[Records from a dataset]
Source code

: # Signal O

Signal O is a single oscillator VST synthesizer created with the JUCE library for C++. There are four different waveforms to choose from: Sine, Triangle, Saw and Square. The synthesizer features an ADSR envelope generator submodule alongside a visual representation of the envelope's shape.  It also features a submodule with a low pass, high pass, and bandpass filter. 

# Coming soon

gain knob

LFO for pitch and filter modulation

__TASK DESCRIPTION__. Nothing but the lines from the one with "# Coming soon" through the final line of the data above should be output, exactly as written.

__THE ANSWER__.
# Coming soon

gain knob

LFO for pitch and filter modulation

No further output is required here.